Retype, exactly as they appear below, the lines between the line holding "This will search" and the line holding "The following images", both ends included.

(Plain-text document sources)
⁂

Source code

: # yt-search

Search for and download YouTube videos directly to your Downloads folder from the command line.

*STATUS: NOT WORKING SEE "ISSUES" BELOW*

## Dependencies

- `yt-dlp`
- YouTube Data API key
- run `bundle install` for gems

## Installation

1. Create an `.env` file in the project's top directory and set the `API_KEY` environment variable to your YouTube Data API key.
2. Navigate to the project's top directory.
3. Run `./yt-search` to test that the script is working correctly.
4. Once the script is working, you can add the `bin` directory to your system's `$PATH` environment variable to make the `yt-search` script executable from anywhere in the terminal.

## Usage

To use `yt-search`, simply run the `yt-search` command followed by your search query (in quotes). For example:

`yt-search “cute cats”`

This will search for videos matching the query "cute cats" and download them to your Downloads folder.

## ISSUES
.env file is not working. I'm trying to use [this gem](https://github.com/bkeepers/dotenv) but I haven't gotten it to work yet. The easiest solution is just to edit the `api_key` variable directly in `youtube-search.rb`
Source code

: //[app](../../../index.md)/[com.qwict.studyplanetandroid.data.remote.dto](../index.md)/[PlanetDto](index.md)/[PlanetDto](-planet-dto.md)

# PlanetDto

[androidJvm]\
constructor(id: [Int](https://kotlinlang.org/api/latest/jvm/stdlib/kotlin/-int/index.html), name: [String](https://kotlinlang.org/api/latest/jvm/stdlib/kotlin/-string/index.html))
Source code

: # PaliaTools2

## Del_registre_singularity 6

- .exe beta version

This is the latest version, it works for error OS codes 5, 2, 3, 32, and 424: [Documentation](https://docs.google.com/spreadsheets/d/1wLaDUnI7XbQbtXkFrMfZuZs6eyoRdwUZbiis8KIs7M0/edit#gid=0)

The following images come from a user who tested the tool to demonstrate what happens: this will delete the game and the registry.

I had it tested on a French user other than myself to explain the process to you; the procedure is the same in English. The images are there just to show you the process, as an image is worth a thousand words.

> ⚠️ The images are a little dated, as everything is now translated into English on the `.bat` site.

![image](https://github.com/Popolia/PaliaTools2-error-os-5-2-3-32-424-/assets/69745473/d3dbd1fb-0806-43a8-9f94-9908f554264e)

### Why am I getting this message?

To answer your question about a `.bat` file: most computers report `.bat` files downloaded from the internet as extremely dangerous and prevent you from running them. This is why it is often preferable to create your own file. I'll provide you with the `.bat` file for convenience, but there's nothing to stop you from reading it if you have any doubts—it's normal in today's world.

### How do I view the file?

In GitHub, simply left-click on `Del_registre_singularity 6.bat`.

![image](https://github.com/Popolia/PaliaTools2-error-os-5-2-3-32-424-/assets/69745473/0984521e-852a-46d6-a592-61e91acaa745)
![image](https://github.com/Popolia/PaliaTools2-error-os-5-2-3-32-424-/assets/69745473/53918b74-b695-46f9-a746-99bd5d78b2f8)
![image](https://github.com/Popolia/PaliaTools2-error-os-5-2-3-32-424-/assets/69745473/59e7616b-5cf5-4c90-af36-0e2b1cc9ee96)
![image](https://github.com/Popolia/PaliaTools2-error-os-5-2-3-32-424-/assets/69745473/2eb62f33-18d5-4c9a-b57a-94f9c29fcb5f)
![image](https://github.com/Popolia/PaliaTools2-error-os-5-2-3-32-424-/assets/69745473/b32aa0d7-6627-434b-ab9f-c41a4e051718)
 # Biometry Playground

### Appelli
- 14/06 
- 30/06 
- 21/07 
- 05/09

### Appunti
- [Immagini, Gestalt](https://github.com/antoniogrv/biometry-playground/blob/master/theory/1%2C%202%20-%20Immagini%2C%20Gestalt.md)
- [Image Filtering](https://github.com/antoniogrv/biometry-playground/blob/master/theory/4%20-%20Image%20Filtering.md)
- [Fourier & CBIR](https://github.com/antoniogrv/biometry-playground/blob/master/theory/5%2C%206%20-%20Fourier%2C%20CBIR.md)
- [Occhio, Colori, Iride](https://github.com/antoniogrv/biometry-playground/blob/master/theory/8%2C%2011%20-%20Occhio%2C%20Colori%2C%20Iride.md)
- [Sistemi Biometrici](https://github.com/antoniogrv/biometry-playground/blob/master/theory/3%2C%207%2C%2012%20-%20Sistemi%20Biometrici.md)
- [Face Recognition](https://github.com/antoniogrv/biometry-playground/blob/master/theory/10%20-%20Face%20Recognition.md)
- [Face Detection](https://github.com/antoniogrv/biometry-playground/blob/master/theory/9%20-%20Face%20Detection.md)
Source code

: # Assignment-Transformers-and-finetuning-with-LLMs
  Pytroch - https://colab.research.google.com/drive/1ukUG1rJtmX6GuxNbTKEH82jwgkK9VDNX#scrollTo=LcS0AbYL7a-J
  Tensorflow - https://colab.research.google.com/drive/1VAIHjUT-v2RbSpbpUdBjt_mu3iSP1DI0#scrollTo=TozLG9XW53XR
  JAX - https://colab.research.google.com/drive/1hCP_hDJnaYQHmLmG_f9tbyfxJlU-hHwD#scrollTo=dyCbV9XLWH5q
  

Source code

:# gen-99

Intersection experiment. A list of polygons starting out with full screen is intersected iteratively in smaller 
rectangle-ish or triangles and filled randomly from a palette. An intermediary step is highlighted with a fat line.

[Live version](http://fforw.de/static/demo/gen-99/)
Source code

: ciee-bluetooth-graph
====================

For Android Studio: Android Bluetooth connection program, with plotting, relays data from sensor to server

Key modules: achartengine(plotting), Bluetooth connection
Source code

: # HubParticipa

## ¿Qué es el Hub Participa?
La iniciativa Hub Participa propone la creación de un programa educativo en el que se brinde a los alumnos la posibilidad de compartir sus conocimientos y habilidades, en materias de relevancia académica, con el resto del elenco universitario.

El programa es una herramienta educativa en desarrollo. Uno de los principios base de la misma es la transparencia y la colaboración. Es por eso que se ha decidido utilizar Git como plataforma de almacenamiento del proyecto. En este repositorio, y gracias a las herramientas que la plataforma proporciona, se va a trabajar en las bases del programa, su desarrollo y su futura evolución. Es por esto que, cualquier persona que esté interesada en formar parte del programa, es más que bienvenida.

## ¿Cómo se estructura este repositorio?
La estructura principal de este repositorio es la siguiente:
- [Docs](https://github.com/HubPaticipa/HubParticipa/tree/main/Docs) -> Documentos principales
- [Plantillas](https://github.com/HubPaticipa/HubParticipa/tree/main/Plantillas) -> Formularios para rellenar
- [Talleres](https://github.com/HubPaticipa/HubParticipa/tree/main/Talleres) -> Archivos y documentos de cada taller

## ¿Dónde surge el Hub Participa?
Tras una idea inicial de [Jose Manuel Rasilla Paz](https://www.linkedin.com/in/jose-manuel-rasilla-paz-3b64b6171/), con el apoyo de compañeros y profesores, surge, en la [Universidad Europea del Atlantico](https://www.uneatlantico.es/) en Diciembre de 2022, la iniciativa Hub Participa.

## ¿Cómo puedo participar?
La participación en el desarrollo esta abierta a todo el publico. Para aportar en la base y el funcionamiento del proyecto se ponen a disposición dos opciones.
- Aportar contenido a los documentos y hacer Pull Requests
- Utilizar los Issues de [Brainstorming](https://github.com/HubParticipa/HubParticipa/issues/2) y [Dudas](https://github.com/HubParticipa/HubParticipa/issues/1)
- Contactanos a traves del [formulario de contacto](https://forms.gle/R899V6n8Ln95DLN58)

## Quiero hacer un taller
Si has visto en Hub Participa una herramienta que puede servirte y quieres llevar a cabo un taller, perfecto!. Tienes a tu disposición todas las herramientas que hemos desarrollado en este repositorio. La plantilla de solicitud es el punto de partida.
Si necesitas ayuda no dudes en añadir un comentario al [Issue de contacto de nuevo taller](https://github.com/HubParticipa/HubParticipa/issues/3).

⁂

Task response:
This will search for videos matching the query "cute cats" and download them to your Downloads folder.

## ISSUES
.env file is not working. I'm trying to use [this gem](https://github.com/bkeepers/dotenv) but I haven't gotten it to work yet. The easiest solution is just to edit the `api_key` variable directly in `youtube-search.rb`
Source code

: //[app](../../../index.md)/[com.qwict.studyplanetandroid.data.remote.dto](../index.md)/[PlanetDto](index.md)/[PlanetDto](-planet-dto.md)

# PlanetDto

[androidJvm]\
constructor(id: [Int](https://kotlinlang.org/api/latest/jvm/stdlib/kotlin/-int/index.html), name: [String](https://kotlinlang.org/api/latest/jvm/stdlib/kotlin/-string/index.html))
Source code

: # PaliaTools2

## Del_registre_singularity 6

- .exe beta version

This is the latest version, it works for error OS codes 5, 2, 3, 32, and 424: [Documentation](https://docs.google.com/spreadsheets/d/1wLaDUnI7XbQbtXkFrMfZuZs6eyoRdwUZbiis8KIs7M0/edit#gid=0)

The following images come from a user who tested the tool to demonstrate what happens: this will delete the game and the registry.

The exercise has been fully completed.